By Ron Cowen
For years, planet hunters have been preoccupied with hot Jupiters—giant, gaseous planets that tightly hug their sunlike parent stars. These massive, close-in planets, not yet directly seen, are the easiest to find because they induce the largest wobble in the motion of the stars they orbit. But now astronomers are following a rockier road—seeking rocky, icy planets only a few times as massive as Earth. Soon, astronomers predict, they will discover an Earth-sized planet that orbits within the habitable zone of its parent star. And if David Charbonneau has any say about it, that historic find will come from eight tiny telescopes his team has just finished assembling at the Fred Lawrence Whipple Observatory on MountHopkins in Arizona.
The telescopes, each only 40 centimeters in diameter, are designed to scan the 2,000 closest small, low-mass stars in the northern skies. The telescopes will look for signs that an orbiting planet periodically passes between the star and Earth, blocking a tiny but detectable amount of starlight every pass, or transit.
Nine years ago, Charbonneau, now at the Harvard-SmithsonianCenter for Astrophysics in Cambridge, Mass., and his then adviser, Tim Brown of the NationalCenter for Atmospheric Research’s High Altitude Observatory in Boulder, Colo., pioneered the transit method of hunting planets. The technique offers a key advantage over the wobble method, which reveals both transiting and nontransiting planets but provides only their minimum mass and the time it takes to orbit.
By measuring the precise amount of light obscured by a passing planet, transit studies reveal the planet’s size. When combined with the wobble data, transits also indicate a planet’s true mass. In addition, the starlight filtering through the atmosphere of a transiting planet, like a flashlight shining through a fog, reveals the composition of gases clinging to these alien orbs—even though the planet itself would lie too close to the glare of its star to be imaged.

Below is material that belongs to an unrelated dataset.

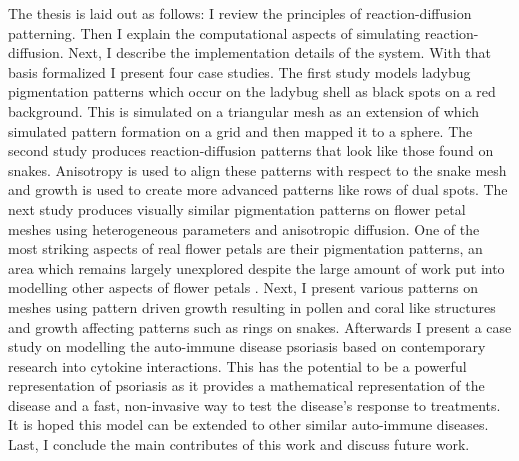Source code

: The thesis is laid out as follows: I review the principles of reaction-diffusion patterning. Then I explain the computational aspects of simulating reaction-diffusion. Next, I describe the implementation details of the \ProgramName{} system. With that basis formalized I present four case studies. The first study models ladybug pigmentation patterns which occur on the ladybug shell as black spots on a red background. This is simulated on a triangular mesh as an extension of \citep{Liaw2001} which simulated pattern formation on a grid and then mapped it to a sphere. The second study produces reaction-diffusion patterns that look like those found on snakes. Anisotropy is used to align these patterns with respect to the snake mesh and growth is used to create more advanced patterns like rows of dual spots. The next study produces visually similar pigmentation patterns on flower petal meshes using heterogeneous parameters and anisotropic diffusion. One of the most striking aspects of real flower petals are their pigmentation patterns, an area which remains largely unexplored despite the large amount of work put into modelling other aspects of flower petals \citep{Owens2016}. Next, I present various patterns on meshes using pattern driven growth resulting in pollen and coral like structures and growth affecting patterns such as rings on snakes. Afterwards I present a case study on modelling the auto-immune disease psoriasis based on contemporary research into cytokine interactions. This has the potential to be a powerful representation of psoriasis as it provides a mathematical representation of the disease and a fast, non-invasive way to test the disease's response to treatments. It is hoped this model can be extended to other similar auto-immune diseases. Last, I conclude the main contributes of this work and discuss future work.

Before the discovery of the first transiting planet, HD 209458b, in 1999 “no one appreciated that these sorts of studies would be the ones” that would first provide information on a planet’s composition, notes Charbonneau. “I don’t think people understood at the time or really realized … this would allow you to directly detect light from the planet without having to take its picture.” Eventually, scientists from all over the world embraced the strategy.
For the first few years, Charbonneau and his collaborators, along with a slew of other astronomers, limited their search for transiting planets to relatively large, sunlike stars. An orbiting planet has a higher probability of making a transit, as viewed from Earth, when the body lies close to its parent star. And in order to block enough light from a big star to be detected, the transiting planet must also be relatively large. So the transiting objects researchers initially found were all giant, star-hugging planets—the hot Jupiters.
But around 2005, Charbonneau got another idea. If he could look for transits around an abundant group of dwarf stars, called M stars or M dwarfs, which are only about one-third the mass of the sun and smaller in size, he could find planets as small as twice Earth’s diameter. “M stars are so small that you really could detect something as small as a superEarth—a planet five to 10 Earth masses—orbiting them if the planet passed in front,” says Charbonneau.
Then he took another leap. Instead of just looking for a rocky planet not much bigger than Earth, he thought, “what about going for the big kahuna—habitability?” Because M stars emit much less heat and light than sunlike stars, a planet closely orbiting one of these dwarfs might still lie in the habitable zone, where water would remain liquid. So not only could Charbonneau hope to find small planets, but also ones that might be capable of supporting life.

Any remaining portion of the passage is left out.